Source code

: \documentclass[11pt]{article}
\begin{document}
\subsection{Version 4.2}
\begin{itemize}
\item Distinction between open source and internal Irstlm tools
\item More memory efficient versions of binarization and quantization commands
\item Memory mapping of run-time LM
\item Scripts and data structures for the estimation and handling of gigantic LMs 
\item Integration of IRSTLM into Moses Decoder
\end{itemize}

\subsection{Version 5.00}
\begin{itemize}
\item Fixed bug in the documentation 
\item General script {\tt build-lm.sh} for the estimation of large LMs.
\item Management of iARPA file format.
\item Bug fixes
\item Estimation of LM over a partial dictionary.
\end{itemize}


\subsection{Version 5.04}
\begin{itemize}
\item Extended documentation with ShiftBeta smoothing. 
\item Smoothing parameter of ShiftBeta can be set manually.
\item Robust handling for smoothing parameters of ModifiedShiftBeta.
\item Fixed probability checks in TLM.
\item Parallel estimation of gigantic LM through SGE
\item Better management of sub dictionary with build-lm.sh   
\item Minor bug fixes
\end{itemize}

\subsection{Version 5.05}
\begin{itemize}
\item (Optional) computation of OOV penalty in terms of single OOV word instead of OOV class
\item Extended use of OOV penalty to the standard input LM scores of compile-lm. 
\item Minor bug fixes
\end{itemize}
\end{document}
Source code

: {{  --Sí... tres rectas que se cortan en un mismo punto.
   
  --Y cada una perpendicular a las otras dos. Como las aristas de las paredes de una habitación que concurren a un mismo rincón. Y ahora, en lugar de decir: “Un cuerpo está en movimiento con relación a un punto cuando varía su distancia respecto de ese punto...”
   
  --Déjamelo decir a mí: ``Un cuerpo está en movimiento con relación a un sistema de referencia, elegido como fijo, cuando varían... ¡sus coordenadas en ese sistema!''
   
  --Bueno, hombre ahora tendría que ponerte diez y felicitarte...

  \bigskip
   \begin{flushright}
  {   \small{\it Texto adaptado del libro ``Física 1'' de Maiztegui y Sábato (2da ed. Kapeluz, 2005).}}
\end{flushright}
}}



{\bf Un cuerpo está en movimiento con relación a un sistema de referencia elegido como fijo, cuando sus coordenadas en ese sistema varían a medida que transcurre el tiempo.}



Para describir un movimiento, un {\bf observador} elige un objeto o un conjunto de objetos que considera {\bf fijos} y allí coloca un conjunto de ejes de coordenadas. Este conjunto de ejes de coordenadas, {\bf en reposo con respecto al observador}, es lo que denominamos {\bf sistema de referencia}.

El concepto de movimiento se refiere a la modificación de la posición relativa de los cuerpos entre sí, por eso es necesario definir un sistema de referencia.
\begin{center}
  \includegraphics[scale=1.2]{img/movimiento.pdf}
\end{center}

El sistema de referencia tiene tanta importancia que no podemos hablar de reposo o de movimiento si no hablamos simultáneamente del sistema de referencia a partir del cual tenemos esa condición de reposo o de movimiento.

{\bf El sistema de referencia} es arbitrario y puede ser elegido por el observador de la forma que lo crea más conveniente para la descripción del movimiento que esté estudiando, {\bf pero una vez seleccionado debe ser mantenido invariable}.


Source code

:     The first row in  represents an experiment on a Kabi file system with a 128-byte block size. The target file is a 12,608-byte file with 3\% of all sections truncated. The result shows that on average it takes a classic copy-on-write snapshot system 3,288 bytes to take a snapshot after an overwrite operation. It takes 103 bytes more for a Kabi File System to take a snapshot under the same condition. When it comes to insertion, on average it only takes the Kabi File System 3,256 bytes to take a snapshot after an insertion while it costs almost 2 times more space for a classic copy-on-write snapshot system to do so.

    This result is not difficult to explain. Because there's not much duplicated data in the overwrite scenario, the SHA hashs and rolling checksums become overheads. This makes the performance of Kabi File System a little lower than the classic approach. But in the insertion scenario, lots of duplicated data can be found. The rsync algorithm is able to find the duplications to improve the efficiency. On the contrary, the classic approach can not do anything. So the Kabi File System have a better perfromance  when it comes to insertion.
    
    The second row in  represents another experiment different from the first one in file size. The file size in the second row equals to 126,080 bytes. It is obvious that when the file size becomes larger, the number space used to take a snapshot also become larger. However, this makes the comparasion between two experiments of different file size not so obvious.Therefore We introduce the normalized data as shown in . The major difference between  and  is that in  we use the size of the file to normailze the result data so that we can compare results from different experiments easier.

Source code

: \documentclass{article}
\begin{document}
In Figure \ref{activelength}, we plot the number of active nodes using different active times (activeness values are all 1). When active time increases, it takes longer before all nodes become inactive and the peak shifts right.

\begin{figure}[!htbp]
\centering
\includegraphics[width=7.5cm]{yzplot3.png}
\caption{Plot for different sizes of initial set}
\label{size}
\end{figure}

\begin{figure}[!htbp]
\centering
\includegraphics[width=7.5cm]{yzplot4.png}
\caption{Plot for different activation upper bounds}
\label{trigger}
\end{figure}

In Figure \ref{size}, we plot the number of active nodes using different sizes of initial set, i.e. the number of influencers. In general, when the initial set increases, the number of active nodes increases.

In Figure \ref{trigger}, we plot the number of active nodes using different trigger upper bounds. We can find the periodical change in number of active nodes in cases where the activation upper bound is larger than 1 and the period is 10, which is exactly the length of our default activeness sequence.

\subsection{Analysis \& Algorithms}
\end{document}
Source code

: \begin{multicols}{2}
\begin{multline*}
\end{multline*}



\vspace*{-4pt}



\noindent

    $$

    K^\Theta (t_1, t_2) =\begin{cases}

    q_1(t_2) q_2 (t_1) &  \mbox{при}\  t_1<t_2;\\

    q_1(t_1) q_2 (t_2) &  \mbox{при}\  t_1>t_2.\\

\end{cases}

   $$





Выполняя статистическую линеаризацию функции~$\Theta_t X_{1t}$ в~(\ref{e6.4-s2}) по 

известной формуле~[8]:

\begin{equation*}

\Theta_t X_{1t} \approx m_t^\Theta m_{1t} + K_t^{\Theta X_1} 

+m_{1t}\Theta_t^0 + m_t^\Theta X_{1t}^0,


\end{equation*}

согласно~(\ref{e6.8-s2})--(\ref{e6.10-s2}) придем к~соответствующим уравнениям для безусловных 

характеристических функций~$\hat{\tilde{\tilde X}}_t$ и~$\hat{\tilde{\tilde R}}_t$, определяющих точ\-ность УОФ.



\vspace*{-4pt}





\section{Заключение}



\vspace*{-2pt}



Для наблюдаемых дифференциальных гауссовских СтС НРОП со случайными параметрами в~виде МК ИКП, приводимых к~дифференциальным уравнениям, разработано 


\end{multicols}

**What this task involves**
In this exercise, give every record above again exactly.

**Response to this exercise**
Source code

: \documentclass[11pt]{article}
\begin{document}
\subsection{Version 4.2}
\begin{itemize}
\item Distinction between open source and internal Irstlm tools
\item More memory efficient versions of binarization and quantization commands
\item Memory mapping of run-time LM
\item Scripts and data structures for the estimation and handling of gigantic LMs 
\item Integration of IRSTLM into Moses Decoder
\end{itemize}

\subsection{Version 5.00}
\begin{itemize}
\item Fixed bug in the documentation 
\item General script {\tt build-lm.sh} for the estimation of large LMs.
\item Management of iARPA file format.
\item Bug fixes
\item Estimation of LM over a partial dictionary.
\end{itemize}


\subsection{Version 5.04}
\begin{itemize}
\item Extended documentation with ShiftBeta smoothing. 
\item Smoothing parameter of ShiftBeta can be set manually.
\item Robust handling for smoothing parameters of ModifiedShiftBeta.
\item Fixed probability checks in TLM.
\item Parallel estimation of gigantic LM through SGE
\item Better management of sub dictionary with build-lm.sh   
\item Minor bug fixes
\end{itemize}

\subsection{Version 5.05}
\begin{itemize}
\item (Optional) computation of OOV penalty in terms of single OOV word instead of OOV class
\item Extended use of OOV penalty to the standard input LM scores of compile-lm. 
\item Minor bug fixes
\end{itemize}
\end{document}
Source code

: {{  --Sí... tres rectas que se cortan en un mismo punto.
   
  --Y cada una perpendicular a las otras dos. Como las aristas de las paredes de una habitación que concurren a un mismo rincón. Y ahora, en lugar de decir: “Un cuerpo está en movimiento con relación a un punto cuando varía su distancia respecto de ese punto...”
   
  --Déjamelo decir a mí: ``Un cuerpo está en movimiento con relación a un sistema de referencia, elegido como fijo, cuando varían... ¡sus coordenadas en ese sistema!''
   
  --Bueno, hombre ahora tendría que ponerte diez y felicitarte...

  \bigskip
   \begin{flushright}
  {   \small{\it Texto adaptado del libro ``Física 1'' de Maiztegui y Sábato (2da ed. Kapeluz, 2005).}}
\end{flushright}
}}



{\bf Un cuerpo está en movimiento con relación a un sistema de referencia elegido como fijo, cuando sus coordenadas en ese sistema varían a medida que transcurre el tiempo.}



Para describir un movimiento, un {\bf observador} elige un objeto o un conjunto de objetos que considera {\bf fijos} y allí coloca un conjunto de ejes de coordenadas. Este conjunto de ejes de coordenadas, {\bf en reposo con respecto al observador}, es lo que denominamos {\bf sistema de referencia}.

El concepto de movimiento se refiere a la modificación de la posición relativa de los cuerpos entre sí, por eso es necesario definir un sistema de referencia.
\begin{center}
  \includegraphics[scale=1.2]{img/movimiento.pdf}
\end{center}

El sistema de referencia tiene tanta importancia que no podemos hablar de reposo o de movimiento si no hablamos simultáneamente del sistema de referencia a partir del cual tenemos esa condición de reposo o de movimiento.

{\bf El sistema de referencia} es arbitrario y puede ser elegido por el observador de la forma que lo crea más conveniente para la descripción del movimiento que esté estudiando, {\bf pero una vez seleccionado debe ser mantenido invariable}.


Source code

:     The first row in  represents an experiment on a Kabi file system with a 128-byte block size. The target file is a 12,608-byte file with 3\% of all sections truncated. The result shows that on average it takes a classic copy-on-write snapshot system 3,288 bytes to take a snapshot after an overwrite operation. It takes 103 bytes more for a Kabi File System to take a snapshot under the same condition. When it comes to insertion, on average it only takes the Kabi File System 3,256 bytes to take a snapshot after an insertion while it costs almost 2 times more space for a classic copy-on-write snapshot system to do so.

    This result is not difficult to explain. Because there's not much duplicated data in the overwrite scenario, the SHA hashs and rolling checksums become overheads. This makes the performance of Kabi File System a little lower than the classic approach. But in the insertion scenario, lots of duplicated data can be found. The rsync algorithm is able to find the duplications to improve the efficiency. On the contrary, the classic approach can not do anything. So the Kabi File System have a better perfromance  when it comes to insertion.
    
    The second row in  represents another experiment different from the first one in file size. The file size in the second row equals to 126,080 bytes. It is obvious that when the file size becomes larger, the number space used to take a snapshot also become larger. However, this makes the comparasion between two experiments of different file size not so obvious.Therefore We introduce the normalized data as shown in . The major difference between  and  is that in  we use the size of the file to normailze the result data so that we can compare results from different experiments easier.

Source code

: \documentclass{article}
\begin{document}
In Figure \ref{activelength}, we plot the number of active nodes using different active times (activeness values are all 1). When active time increases, it takes longer before all nodes become inactive and the peak shifts right.

\begin{figure}[!htbp]
\centering
\includegraphics[width=7.5cm]{yzplot3.png}
\caption{Plot for different sizes of initial set}
\label{size}
\end{figure}

\begin{figure}[!htbp]
\centering
\includegraphics[width=7.5cm]{yzplot4.png}
\caption{Plot for different activation upper bounds}
\label{trigger}
\end{figure}

In Figure \ref{size}, we plot the number of active nodes using different sizes of initial set, i.e. the number of influencers. In general, when the initial set increases, the number of active nodes increases.

In Figure \ref{trigger}, we plot the number of active nodes using different trigger upper bounds. We can find the periodical change in number of active nodes in cases where the activation upper bound is larger than 1 and the period is 10, which is exactly the length of our default activeness sequence.

\subsection{Analysis \& Algorithms}
\end{document}
Source code

: \begin{multicols}{2}
\begin{multline*}
\end{multline*}



\vspace*{-4pt}



\noindent

    $$

    K^\Theta (t_1, t_2) =\begin{cases}

    q_1(t_2) q_2 (t_1) &  \mbox{при}\  t_1<t_2;\\

    q_1(t_1) q_2 (t_2) &  \mbox{при}\  t_1>t_2.\\

\end{cases}

   $$





Выполняя статистическую линеаризацию функции~$\Theta_t X_{1t}$ в~(\ref{e6.4-s2}) по 

известной формуле~[8]:

\begin{equation*}

\Theta_t X_{1t} \approx m_t^\Theta m_{1t} + K_t^{\Theta X_1} 

+m_{1t}\Theta_t^0 + m_t^\Theta X_{1t}^0,


\end{equation*}

согласно~(\ref{e6.8-s2})--(\ref{e6.10-s2}) придем к~соответствующим уравнениям для безусловных 

характеристических функций~$\hat{\tilde{\tilde X}}_t$ и~$\hat{\tilde{\tilde R}}_t$, определяющих точ\-ность УОФ.



\vspace*{-4pt}





\section{Заключение}



\vspace*{-2pt}



Для наблюдаемых дифференциальных гауссовских СтС НРОП со случайными параметрами в~виде МК ИКП, приводимых к~дифференциальным уравнениям, разработано 


\end{multicols}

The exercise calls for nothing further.